The word of God continued to spread; the number of the disciples increased greatly in Jerusalem, and a great many of the priests became obedient to the faith.

— Acts 6:7

Spreading the good news lies at the heart of what it means to follow Jesus. Evangelism is the core of church vitality and growth. At the Board of Pensions, we serve in supporting, strengthening, and sustaining the ministry and mission of the Presbyterian Church (U.S.A.).

As we’ve listened to our denominational partners, we’ve heard concerns about ministers who are organizing new congregations but who aren’t receiving benefits through the Board and don’t have access to our programs and assistance. Presbyteries employ the minister while these fledgling communities begin the journey toward full chartered status.

The Board is helping presbyteries support the evangelism of new ministries and the cultivation of new churches. Our vision is for all ministers to be fully covered through the Benefits Plan.
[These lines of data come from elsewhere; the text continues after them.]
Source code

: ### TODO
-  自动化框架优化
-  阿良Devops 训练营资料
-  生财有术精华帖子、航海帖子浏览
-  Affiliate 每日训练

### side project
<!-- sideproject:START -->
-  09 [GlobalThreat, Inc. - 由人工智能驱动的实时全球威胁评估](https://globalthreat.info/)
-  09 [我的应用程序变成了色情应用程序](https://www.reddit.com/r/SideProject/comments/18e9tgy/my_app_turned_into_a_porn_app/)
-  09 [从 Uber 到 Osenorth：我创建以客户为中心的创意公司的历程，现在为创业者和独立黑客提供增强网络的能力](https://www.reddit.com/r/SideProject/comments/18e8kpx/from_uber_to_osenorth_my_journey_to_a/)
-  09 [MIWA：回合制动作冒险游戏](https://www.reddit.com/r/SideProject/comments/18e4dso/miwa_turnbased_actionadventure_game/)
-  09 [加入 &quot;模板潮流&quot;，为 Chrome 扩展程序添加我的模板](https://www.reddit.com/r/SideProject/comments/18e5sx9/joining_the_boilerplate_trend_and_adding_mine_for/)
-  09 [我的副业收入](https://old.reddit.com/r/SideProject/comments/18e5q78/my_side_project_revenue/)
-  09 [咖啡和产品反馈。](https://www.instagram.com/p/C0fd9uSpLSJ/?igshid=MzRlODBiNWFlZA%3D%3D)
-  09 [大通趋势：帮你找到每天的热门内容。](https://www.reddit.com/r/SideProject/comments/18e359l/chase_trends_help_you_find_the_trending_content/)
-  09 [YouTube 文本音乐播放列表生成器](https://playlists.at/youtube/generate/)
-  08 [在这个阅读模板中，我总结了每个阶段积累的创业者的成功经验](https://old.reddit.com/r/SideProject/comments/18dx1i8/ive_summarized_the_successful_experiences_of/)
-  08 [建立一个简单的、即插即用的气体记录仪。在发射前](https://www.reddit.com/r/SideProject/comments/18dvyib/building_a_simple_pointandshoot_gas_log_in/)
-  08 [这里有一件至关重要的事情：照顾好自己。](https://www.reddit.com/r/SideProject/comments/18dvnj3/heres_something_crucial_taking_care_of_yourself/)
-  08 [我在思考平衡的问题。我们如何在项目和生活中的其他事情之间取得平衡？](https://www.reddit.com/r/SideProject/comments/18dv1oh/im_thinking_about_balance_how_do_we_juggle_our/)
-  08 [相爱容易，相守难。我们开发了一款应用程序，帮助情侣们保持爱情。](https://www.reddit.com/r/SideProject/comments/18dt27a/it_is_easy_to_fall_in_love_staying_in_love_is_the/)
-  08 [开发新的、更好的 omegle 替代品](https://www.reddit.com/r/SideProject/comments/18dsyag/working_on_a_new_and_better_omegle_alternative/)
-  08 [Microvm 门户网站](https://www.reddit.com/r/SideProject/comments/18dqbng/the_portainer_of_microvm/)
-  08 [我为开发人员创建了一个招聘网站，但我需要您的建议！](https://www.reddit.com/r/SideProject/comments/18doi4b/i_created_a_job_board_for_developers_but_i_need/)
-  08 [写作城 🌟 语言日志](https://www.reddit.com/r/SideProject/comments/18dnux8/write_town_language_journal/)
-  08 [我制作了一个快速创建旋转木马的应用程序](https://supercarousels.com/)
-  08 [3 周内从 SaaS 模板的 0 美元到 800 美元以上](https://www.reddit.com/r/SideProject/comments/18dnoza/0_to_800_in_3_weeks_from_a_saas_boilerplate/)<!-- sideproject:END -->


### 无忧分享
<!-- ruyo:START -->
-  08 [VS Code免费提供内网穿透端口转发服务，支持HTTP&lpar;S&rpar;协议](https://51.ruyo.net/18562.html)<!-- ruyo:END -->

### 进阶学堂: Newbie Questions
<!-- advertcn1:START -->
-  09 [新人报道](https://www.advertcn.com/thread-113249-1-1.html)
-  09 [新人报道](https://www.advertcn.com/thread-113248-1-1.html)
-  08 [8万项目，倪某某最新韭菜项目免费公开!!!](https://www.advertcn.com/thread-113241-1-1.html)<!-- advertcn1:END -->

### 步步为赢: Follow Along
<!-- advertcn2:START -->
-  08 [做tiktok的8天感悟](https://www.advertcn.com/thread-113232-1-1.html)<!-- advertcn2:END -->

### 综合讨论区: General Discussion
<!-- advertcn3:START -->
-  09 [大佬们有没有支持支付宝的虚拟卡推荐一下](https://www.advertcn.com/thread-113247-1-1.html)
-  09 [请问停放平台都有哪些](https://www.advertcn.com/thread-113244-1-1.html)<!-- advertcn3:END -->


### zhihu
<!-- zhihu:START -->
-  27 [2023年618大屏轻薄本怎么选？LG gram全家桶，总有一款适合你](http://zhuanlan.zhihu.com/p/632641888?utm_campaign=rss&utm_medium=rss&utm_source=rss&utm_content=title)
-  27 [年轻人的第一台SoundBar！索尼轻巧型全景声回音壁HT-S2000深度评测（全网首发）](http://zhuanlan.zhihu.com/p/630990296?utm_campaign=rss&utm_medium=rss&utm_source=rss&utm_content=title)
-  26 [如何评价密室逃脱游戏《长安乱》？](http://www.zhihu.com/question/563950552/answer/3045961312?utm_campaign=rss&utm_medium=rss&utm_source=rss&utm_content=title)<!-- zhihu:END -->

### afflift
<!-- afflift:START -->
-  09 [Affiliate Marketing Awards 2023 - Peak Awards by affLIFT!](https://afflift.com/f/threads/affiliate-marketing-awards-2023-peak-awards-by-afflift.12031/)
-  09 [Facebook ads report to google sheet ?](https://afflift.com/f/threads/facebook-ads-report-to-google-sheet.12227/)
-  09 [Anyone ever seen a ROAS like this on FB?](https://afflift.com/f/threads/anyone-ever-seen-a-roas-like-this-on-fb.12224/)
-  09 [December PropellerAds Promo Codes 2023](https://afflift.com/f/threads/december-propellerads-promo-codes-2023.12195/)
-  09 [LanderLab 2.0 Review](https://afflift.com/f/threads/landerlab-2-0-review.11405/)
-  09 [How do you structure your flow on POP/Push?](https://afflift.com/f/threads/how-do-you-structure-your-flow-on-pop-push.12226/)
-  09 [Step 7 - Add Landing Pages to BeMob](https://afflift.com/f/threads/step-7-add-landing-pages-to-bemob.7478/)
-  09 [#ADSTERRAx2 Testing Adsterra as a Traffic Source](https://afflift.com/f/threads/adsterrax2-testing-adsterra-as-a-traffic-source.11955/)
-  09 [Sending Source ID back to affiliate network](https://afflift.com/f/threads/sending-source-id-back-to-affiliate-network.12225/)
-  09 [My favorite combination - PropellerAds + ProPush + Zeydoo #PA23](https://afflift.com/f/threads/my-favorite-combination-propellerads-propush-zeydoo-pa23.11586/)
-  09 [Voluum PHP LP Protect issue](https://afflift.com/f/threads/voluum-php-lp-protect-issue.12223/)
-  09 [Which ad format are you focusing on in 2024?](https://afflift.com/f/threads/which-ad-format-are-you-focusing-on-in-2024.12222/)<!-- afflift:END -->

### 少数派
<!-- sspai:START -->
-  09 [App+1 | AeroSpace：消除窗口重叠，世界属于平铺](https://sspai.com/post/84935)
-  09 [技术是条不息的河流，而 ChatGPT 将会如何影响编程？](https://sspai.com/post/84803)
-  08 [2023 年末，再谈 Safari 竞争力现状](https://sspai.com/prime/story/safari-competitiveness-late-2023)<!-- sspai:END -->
Last month, our Board of Directors approved an initiative with such support in mind. We will provide 30 grants to presbyteries that employ organizing pastors and evangelists (church job code 301) when they enroll these ministers in Pastor’s Participation. The grants are renewable annually, for up to five years, and can cover the full cost of benefits.

This new grant is just another benefits dues incentive to facilitate different solutions in different contexts of ministry — to help build leadership for the future of the Church. Last year, we introduced Pathways to Renewal, a dues incentive initiative for small congregations and emerging ministries. So far, 23 new calls have been approved through this initiative, which is helping renew and revitalize existing congregations.

Pastoral leadership is essential to the vitality of the Church. Here at the Board, we’re committed to working throughout the denomination to promote and sustain new ministries so that we might build up the body of Christ in the 21st century.